[Tweeters] Tolerant Nesting Killdeer

mary hrudkaj mch1096 at hotmail.com
Sat Mar 12 11:03:59 PST 2016

I have found, in another lifetime back in Wisconsin, nesting killdeer can be quite tolerant of human presence if it is there long enough during the day and obliging enough to leave the killdeer and nest alone. One year during EVOC (emergency vehicle operation course) training at a local community college we found a killdeer nest about 2 feet from the edge of the paved course (surrounded by gravel). The nest site was marked with an orange cone and the instructor told us if we hit the cone, bird or nest we would flunk the course. The nest, cone and adults all fared very well that day. We had three old police cars driving at speed along the course and everyone passed. Another time when working my part-time job at a state park in Wisconsin we found a killdeer nest near where we were clearing out garlic mustard ( a nefarious plant that has found its way out west now). Ignoring the nest and adults we went about or 3 hours of work. Again, all fared well.

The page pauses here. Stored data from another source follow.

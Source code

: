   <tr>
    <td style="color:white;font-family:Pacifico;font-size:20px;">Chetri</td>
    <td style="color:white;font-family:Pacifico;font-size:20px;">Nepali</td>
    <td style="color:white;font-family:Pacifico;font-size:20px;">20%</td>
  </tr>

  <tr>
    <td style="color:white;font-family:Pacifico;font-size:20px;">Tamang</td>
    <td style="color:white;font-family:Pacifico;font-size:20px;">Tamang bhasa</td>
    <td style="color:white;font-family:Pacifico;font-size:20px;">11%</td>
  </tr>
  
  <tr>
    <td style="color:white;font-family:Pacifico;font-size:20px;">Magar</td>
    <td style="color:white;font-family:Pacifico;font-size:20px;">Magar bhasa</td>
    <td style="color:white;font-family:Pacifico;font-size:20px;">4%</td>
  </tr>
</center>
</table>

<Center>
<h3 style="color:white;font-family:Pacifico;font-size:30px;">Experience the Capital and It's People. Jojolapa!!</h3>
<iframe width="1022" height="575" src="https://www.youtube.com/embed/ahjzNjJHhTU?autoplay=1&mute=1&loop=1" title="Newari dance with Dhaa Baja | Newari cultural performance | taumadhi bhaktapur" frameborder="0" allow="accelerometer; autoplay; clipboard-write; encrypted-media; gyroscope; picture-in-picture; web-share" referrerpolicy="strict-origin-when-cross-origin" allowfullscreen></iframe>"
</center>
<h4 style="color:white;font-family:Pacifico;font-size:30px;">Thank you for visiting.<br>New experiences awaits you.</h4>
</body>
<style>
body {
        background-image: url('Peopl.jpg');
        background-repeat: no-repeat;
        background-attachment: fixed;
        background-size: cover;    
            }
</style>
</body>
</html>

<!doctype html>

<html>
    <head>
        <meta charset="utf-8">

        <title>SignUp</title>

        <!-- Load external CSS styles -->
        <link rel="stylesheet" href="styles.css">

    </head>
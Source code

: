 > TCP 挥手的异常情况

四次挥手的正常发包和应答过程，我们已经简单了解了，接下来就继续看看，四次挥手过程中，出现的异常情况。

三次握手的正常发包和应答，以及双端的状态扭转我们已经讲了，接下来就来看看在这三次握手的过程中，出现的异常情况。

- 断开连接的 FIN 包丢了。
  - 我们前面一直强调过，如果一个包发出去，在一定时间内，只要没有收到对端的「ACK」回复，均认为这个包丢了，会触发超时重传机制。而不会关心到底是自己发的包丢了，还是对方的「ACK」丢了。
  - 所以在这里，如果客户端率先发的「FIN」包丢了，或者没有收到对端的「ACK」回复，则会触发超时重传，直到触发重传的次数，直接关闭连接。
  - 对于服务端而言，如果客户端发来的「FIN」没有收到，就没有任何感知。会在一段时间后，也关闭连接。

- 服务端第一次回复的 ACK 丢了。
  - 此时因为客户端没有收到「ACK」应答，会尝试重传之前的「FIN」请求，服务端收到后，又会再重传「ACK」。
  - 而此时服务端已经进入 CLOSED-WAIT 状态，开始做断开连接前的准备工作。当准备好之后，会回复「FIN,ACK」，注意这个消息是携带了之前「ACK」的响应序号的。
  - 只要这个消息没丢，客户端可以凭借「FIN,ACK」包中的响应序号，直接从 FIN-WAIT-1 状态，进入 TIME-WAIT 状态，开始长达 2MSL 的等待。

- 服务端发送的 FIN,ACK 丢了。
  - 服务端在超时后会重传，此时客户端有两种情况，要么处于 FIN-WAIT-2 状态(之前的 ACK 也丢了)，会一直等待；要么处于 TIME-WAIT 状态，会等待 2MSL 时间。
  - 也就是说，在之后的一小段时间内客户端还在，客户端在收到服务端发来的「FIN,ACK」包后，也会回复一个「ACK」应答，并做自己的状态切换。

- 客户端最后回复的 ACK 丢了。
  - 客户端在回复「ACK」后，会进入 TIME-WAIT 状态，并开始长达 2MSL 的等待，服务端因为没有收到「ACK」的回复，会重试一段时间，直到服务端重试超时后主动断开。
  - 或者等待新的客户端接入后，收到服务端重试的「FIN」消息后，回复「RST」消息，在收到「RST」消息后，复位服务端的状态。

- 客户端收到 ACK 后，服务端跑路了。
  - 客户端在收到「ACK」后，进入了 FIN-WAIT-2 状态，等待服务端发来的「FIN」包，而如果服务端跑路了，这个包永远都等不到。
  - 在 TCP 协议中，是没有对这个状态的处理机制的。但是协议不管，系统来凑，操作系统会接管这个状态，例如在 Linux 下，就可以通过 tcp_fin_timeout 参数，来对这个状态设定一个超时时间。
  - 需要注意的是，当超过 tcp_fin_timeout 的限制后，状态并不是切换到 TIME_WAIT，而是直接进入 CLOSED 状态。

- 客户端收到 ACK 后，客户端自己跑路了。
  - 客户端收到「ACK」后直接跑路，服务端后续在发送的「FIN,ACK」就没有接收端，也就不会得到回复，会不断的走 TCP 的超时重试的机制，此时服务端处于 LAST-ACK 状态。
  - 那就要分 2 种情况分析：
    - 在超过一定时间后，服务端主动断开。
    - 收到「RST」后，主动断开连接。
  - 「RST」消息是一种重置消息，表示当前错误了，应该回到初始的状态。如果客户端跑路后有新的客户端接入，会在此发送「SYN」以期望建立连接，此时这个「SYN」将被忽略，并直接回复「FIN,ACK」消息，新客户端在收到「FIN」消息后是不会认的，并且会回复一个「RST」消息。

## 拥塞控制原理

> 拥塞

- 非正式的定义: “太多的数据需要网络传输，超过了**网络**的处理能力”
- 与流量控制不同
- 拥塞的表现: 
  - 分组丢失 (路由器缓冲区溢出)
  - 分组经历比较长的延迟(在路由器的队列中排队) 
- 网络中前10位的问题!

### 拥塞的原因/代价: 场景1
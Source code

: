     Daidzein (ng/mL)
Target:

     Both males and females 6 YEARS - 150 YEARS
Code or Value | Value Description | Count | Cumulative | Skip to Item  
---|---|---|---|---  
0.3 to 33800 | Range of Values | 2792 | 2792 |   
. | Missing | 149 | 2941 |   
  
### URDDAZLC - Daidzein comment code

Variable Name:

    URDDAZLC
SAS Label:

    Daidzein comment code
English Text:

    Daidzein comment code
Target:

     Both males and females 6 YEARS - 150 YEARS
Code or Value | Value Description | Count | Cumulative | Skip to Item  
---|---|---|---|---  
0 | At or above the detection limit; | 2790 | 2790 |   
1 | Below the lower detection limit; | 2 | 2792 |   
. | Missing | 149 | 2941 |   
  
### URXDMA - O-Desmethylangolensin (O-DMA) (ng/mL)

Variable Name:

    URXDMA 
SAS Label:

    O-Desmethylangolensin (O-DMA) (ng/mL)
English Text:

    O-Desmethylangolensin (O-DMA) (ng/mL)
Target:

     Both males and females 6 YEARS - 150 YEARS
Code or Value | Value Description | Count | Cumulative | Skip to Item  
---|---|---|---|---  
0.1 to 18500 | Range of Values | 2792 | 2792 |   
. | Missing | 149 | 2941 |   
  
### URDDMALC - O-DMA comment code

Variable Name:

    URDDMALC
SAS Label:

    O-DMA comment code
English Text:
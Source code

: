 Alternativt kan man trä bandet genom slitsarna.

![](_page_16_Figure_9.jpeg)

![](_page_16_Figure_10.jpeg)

One year at the park a killdeer nested in the gravel just inches from the paved roadway going to one of the more used parking lots. Even four inches of wet snow could not move Mrs. Killdeer from her post. All the young survived and I got some great photos (sorry they were all left at the park) of the youngsters climbing into Mom's feathered breast when she called them in for safety during one of their forays alongside another road in the park. Seeing four pairs of tiny legs and feet sticking out of those feathers will always stay in my memory.

I think once the nesting killdeer get used to the continued presence of workers, etc., they will go on doing their nesting thing. If, in Jeff's case, the work can be postponed all the better.